Special constable Penny Lancaster has said she is “tremendously proud and honoured” to have been part of the police force working on Saturday for the King’s coronation.
The former model and TV presenter, 52, who is married to Sir Rod Stewart, began volunteering with City of London Police after appearing in Channel 4 show Famous And Fighting Crime, in which celebrities swapped their day jobs with those of emergency service professionals.
She later completed her training to become a special constable in April 2021.
Lancaster told ITV’s Good Morning Britain (GMB): “It was the most fabulous day and of course, tremendously proud and honoured to have been given that opportunity, along with the City of London Police, that I’m a special constable for.
“There were the regular officers and then the specials (on duty) and, of course, we volunteer our time to help with the duties of policing, and we were stationed on Whitehall, right opposite 10 Downing Street, just behind New Scotland Yard.”
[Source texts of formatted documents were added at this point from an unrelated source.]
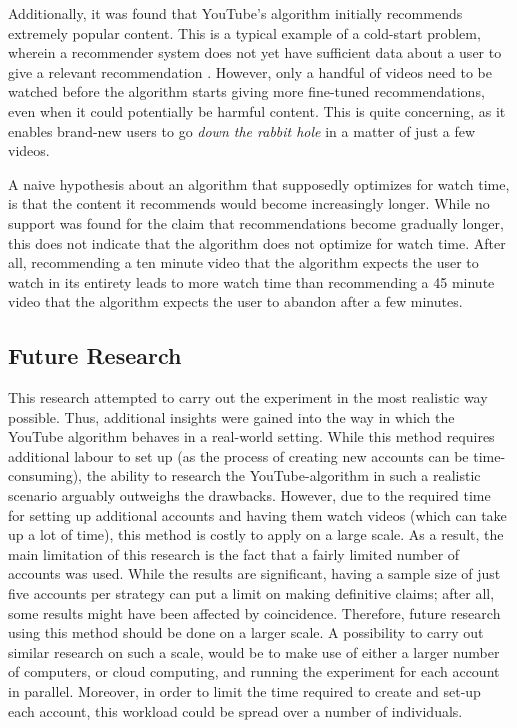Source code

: \documentclass[../main.tex]{subfiles}
\begin{document}
Additionally, it was found that YouTube's algorithm initially recommends extremely popular content. This is a typical
example of a cold-start problem, wherein a recommender system does not yet have sufficient data about a user to give a
relevant recommendation \citep{lam2008addressing}. However, only a handful of videos need to be watched before the
algorithm starts giving more fine-tuned recommendations, even when it could potentially be harmful content. This
is quite concerning, as it enables brand-new users to go \textit{down the rabbit hole} in a matter of just a few videos.

A naive hypothesis about an algorithm that supposedly optimizes for watch time, is that the content it recommends would
become increasingly longer. While no support was found for the claim that recommendations become gradually longer, this
does not indicate that the algorithm does not optimize for watch time. After all, recommending a ten minute video that
the algorithm expects the user to watch in its entirety leads to more watch time than recommending a 45 minute video
that the algorithm expects the user to abandon after a few minutes. 

\subsection{Future Research}
This research attempted to carry out the experiment in the most realistic way possible. Thus, additional insights were 
gained into the way in which the YouTube algorithm behaves in a real-world setting. While this method requires 
additional labour to set up (as the process of creating new accounts can be time-consuming), the ability to research the
YouTube-algorithm in such a realistic scenario arguably outweighs the drawbacks. However, due to the required time for
setting up additional accounts and having them watch videos (which can take up a lot of time), this method is costly to
apply on a large scale. As a result, the main limitation of this research is the fact that a fairly limited number of
accounts was used. While the results are significant, having a sample size of just five accounts per strategy can put
a limit on making definitive claims; after all, some results might have been affected by coincidence. Therefore, future
research using this method should be done on a larger scale. A possibility to carry out similar research on such a
scale, would be to make use of either a larger number of computers, or cloud computing, and running the experiment for
each account in parallel. Moreover, in order to limit the time required to create and set-up each account, this workload
could be spread over a number of individuals. 
\end{document}

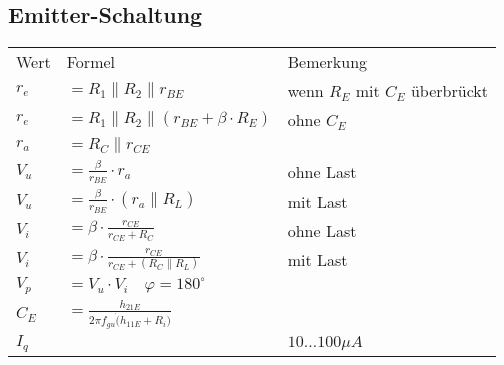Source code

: \subsection{Emitter-Schaltung}
    \renewcommand{\arraystretch}{0.9}
    \begin{table}[H]
        \begin{tabularx}{\columnwidth}{l l l}
            Wert  & Formel                                                  & Bemerkung \\
            $r_e$ & $=R_1\parallel R_2\parallel r_{BE}$                     & wenn $R_E$ mit $C_E$ überbrückt \\
            $r_e$ & $=R_1\parallel R_2\parallel (r_{BE}+\beta\cdot R_E)$    & ohne $C_E$ \\
            $r_a$ & $=R_C\parallel r_{CE}$                                  & \\
            $V_u$ & $=\frac{\beta}{r_{BE}}\cdot r_a$                        & ohne Last \\
            $V_u$ & $=\frac{\beta}{r_{BE}}\cdot (r_a\parallel R_L)$         & mit Last \\
            $V_i$ & $=\beta\cdot\frac{r_{CE}}{r_{CE}+R_C}$                  & ohne Last \\
            $V_i$ & $=\beta\cdot\frac{r_{CE}}{r_{CE}+(R_C\parallel R_L)}$   & mit Last \\
            $V_p$ & $=V_u\cdot V_i\quad \varphi=180^{\circ}$                & \\ %
            $C_E$ & $=\frac{h_{21E}}{2\pi f_{gu}\dot (h_{11E}+R_i)}$        & \\
            $I_q$ &                                                         & $10\dots100\mu A$\\
        \end{tabularx}
    \end{table}
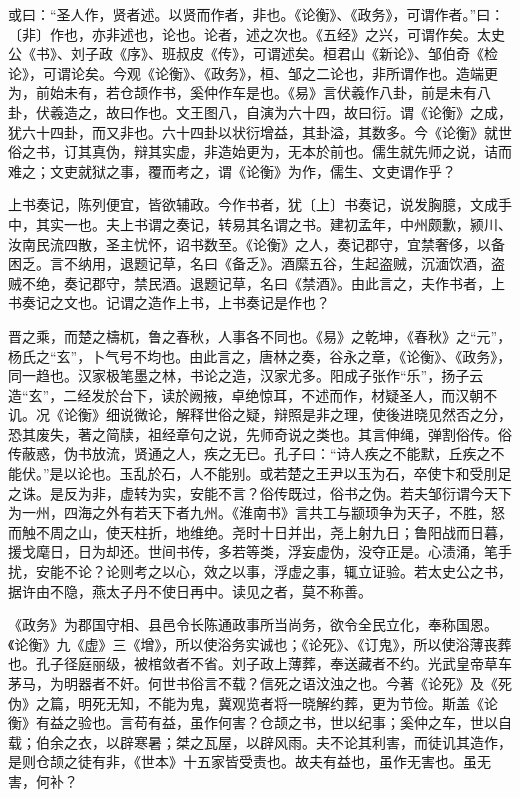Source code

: \documentclass[]{article}
\begin{document}
或曰：``圣人作，贤者述。以贤而作者，非也。《论衡》、《政务》，可谓作者。''曰：〔非〕作也，亦非述也，论也。论者，述之次也。《五经》之兴，可谓作矣。太史公《书》、刘子政《序》、班叔皮《传》，可谓述矣。桓君山《新论》、邹伯奇《检论》，可谓论矣。今观《论衡》、《政务》，桓、邹之二论也，非所谓作也。造端更为，前始未有，若仓颉作书，奚仲作车是也。《易》言伏羲作八卦，前是未有八卦，伏羲造之，故曰作也。文王图八，自演为六十四，故曰衍。谓《论衡》之成，犹六十四卦，而又非也。六十四卦以状衍增益，其卦溢，其数多。今《论衡》就世俗之书，订其真伪，辩其实虚，非造始更为，无本於前也。儒生就先师之说，诘而难之；文吏就狱之事，覆而考之，谓《论衡》为作，儒生、文吏谓作乎？

上书奏记，陈列便宜，皆欲辅政。今作书者，犹〔上〕书奏记，说发胸臆，文成手中，其实一也。夫上书谓之奏记，转易其名谓之书。建初孟年，中州颇歉，颍川、汝南民流四散，圣主忧怀，诏书数至。《论衡》之人，奏记郡守，宜禁奢侈，以备困乏。言不纳用，退题记草，名曰《备乏》。酒縻五谷，生起盗贼，沉湎饮酒，盗贼不绝，奏记郡守，禁民酒。退题记草，名曰《禁酒》。由此言之，夫作书者，上书奏记之文也。记谓之造作上书，上书奏记是作也？

晋之乘，而楚之檮杌，鲁之春秋，人事各不同也。《易》之乾坤，《春秋》之``元''，杨氏之``玄''，卜气号不均也。由此言之，唐林之奏，谷永之章，《论衡》、《政务》，同一趋也。汉家极笔墨之林，书论之造，汉家尤多。阳成子张作``乐''，扬子云造``玄''，二经发於台下，读於阙掖，卓绝惊耳，不述而作，材疑圣人，而汉朝不讥。况《论衡》细说微论，解释世俗之疑，辩照是非之理，使後进晓见然否之分，恐其废失，著之简牍，祖经章句之说，先师奇说之类也。其言伸绳，弹割俗传。俗传蔽惑，伪书放流，贤通之人，疾之无已。孔子曰：``诗人疾之不能默，丘疾之不能伏。''是以论也。玉乱於石，人不能别。或若楚之王尹以玉为石，卒使卞和受刖足之诛。是反为非，虚转为实，安能不言？俗传既过，俗书之伪。若夫邹衍谓今天下为一州，四海之外有若天下者九州。《淮南书》言共工与颛顼争为天子，不胜，怒而触不周之山，使天柱折，地维绝。尧时十日并出，尧上射九日；鲁阳战而日暮，援戈麾日，日为却还。世间书传，多若等类，浮妄虚伪，没夺正是。心渍涌，笔手扰，安能不论？论则考之以心，效之以事，浮虚之事，辄立证验。若太史公之书，据许由不隐，燕太子丹不使日再中。读见之者，莫不称善。

《政务》为郡国守相、县邑令长陈通政事所当尚务，欲令全民立化，奉称国恩。《论衡》九《虚》三《增》，所以使浴务实诚也；《论死》、《订鬼》，所以使浴薄丧葬也。孔子径庭丽级，被棺敛者不省。刘子政上薄葬，奉送藏者不约。光武皇帝草车茅马，为明器者不奸。何世书俗言不载？信死之语汶浊之也。今著《论死》及《死伪》之篇，明死无知，不能为鬼，冀观览者将一晓解约葬，更为节俭。斯盖《论衡》有益之验也。言苟有益，虽作何害？仓颉之书，世以纪事；奚仲之车，世以自载；伯余之衣，以辟寒暑；桀之瓦屋，以辟风雨。夫不论其利害，而徒讥其造作，是则仓颉之徒有非，《世本》十五家皆受责也。故夫有益也，虽作无害也。虽无害，何补？
\end{document}

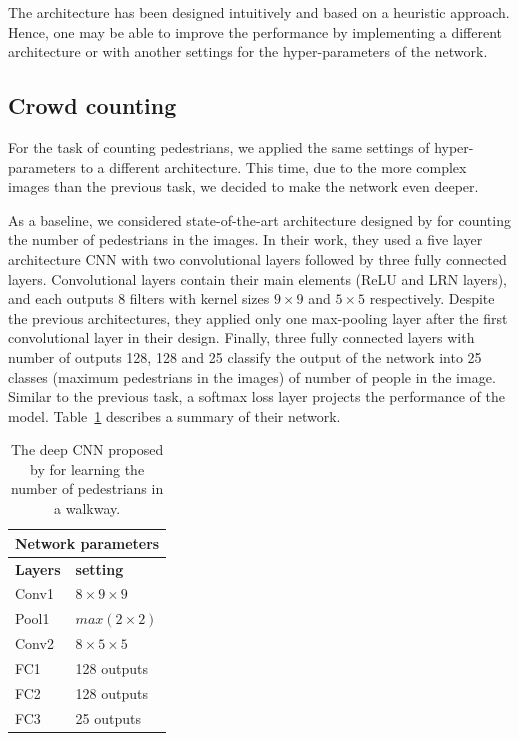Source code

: The architecture has been designed intuitively and based on a heuristic approach. Hence, one may be able to improve the performance by implementing a different architecture or with another settings for the hyper-parameters of the network. 

\subsection{Crowd counting}
\label{subsec:ucsdarch}

For the task of counting pedestrians, we applied the same settings of hyper-parameters to a different architecture. This time, due to the more complex images than the previous task, we decided to make the network even deeper.

As a baseline, we considered state-of-the-art architecture designed by \citealt*{segui2015learning} for counting the number of pedestrians in the images. In their work, they used a five layer architecture CNN with two convolutional layers followed by three fully connected layers. Convolutional layers contain their main elements (ReLU and LRN layers), and each outputs 8 filters with kernel sizes $9\times9$ and $5\times5$ respectively. Despite the previous architectures, they applied only one max-pooling layer after the first convolutional layer in their design. Finally, three fully connected layers with number of outputs 128, 128 and 25 classify the output of the network into 25 classes (maximum pedestrians in the images) of number of people in the image. Similar to the previous task, a softmax loss layer projects the performance of the model. Table~\ref{santiarch} describes a summary of their network.

\begin{table}[H]
	\centering
	\begin{tabular}{ |p{2cm}|p{2cm}| }
	\hline 
	\multicolumn{2}{|c|}{\textbf{Network parameters}} \\
	\hline
	\hline
	\textbf{Layers} & \textbf{setting }\\
	\hline
	Conv1 & $8\times9\times9$\\
	\hline
	Pool1    & $max(2\times2)$ \\
	\hline
	Conv2 & $8\times5\times5$\\
	\hline
	FC1 & 128 outputs \\
	\hline
	FC2 & 128 outputs \\
	\hline
	FC3 & 25 outputs \\
	\hline
	\end{tabular}
		\caption{The deep CNN proposed by \citealt{segui2015learning} for learning the number of pedestrians in a walkway.}
		\label{santiarch}
\end{table}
In September last year Lancaster took to the streets of central London as part of the policing operation for the Queen’s funeral procession.
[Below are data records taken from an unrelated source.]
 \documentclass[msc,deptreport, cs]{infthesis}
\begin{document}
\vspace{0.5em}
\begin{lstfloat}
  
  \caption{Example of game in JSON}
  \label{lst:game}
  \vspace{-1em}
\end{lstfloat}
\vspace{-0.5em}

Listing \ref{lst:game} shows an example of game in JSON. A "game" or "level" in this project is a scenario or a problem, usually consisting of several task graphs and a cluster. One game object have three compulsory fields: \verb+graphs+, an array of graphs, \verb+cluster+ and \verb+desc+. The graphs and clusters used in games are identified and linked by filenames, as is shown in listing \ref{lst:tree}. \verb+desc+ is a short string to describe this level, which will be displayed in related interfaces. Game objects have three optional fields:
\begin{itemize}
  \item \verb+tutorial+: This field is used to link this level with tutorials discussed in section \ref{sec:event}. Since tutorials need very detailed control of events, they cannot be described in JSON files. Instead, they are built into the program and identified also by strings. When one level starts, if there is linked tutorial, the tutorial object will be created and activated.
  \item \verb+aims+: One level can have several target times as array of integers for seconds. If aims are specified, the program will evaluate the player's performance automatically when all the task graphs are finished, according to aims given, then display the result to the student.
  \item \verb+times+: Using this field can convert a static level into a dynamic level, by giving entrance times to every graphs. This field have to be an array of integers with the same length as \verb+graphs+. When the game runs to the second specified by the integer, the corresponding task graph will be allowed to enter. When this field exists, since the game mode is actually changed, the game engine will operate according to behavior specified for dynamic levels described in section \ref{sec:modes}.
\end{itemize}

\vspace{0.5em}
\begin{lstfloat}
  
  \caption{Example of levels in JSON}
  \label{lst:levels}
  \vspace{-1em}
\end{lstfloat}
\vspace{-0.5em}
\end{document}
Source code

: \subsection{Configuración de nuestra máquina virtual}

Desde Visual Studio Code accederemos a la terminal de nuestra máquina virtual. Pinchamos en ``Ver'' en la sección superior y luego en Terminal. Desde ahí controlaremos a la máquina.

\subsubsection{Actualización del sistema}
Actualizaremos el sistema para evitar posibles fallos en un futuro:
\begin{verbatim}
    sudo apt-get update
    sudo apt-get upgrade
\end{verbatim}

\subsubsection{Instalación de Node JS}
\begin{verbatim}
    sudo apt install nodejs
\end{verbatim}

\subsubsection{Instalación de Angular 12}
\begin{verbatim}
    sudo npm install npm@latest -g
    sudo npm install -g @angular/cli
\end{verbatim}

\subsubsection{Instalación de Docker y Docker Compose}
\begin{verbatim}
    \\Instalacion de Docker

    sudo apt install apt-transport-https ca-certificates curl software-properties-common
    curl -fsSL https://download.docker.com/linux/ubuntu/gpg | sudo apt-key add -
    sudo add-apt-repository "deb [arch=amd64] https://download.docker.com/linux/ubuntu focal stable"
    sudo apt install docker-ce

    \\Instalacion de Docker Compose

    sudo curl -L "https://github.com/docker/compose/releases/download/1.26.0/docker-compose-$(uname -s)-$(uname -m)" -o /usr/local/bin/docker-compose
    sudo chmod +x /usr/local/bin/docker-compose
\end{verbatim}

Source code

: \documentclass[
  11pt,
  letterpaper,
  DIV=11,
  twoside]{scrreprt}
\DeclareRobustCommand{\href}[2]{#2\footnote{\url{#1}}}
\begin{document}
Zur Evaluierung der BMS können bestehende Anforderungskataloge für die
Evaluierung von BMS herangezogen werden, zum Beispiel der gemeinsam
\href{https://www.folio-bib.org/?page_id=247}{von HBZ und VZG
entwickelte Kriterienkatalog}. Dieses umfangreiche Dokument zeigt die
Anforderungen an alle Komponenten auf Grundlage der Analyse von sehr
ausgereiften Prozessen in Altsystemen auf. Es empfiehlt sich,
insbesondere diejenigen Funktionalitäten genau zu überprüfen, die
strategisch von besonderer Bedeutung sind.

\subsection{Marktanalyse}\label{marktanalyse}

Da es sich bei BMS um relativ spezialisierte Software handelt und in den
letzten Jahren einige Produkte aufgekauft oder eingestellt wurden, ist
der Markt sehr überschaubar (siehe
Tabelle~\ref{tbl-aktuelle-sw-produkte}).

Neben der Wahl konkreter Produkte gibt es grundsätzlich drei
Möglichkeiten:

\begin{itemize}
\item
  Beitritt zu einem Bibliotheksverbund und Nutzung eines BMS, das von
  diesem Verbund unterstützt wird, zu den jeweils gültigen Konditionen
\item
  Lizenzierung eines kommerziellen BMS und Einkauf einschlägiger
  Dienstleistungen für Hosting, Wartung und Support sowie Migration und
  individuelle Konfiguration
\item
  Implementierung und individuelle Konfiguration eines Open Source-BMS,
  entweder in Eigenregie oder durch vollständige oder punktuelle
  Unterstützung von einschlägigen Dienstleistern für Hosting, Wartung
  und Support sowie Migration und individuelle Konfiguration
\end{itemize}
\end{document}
There were around 11,500 police on duty in London on Saturday, with Lancaster explaining her shift ran from 6am to around 4pm.
She told GMB: “We got to know the members of the public that were in front of us quite well. And there were people travelling from Miami and Scotland and Wales and all over.
“And it was just incredible to see the different generations there were, you know, grandparents with their little chairs out, and there were little toddlers on dads’ shoulders, and everyone (with) painted faces and waving flags.
“So we got to chat and engage with the public and, of course, our priority was to make sure that the ceremony and the passing of the carriages, the procession went smoothly without being interrupted.”
Asked about the briefing she had been given for the day, she explained: “So all ran smoothly where we were based, we worked very closely with the Met, and they were in full PPE protection.
“So there were two barriers, so the crowd were behind two barriers with the Met officers within the crowd, and they had armed forces, it was well covered.
“Our main message to us was to be smart and look smart, and to be alert and just to inform our inspectors and those officers in the crowd if we saw anything suspicious but luckily it was a fantastic atmosphere…”.
Lancaster added that they had also been briefed about “some of the dangers that could occur”, including horses getting spooked and said that “if someone attempted to come over the barrier, I would have most certainly intervened”.
The Loose Women panellist said she was “really, really proud of our royal family and the connection that they have around the world”.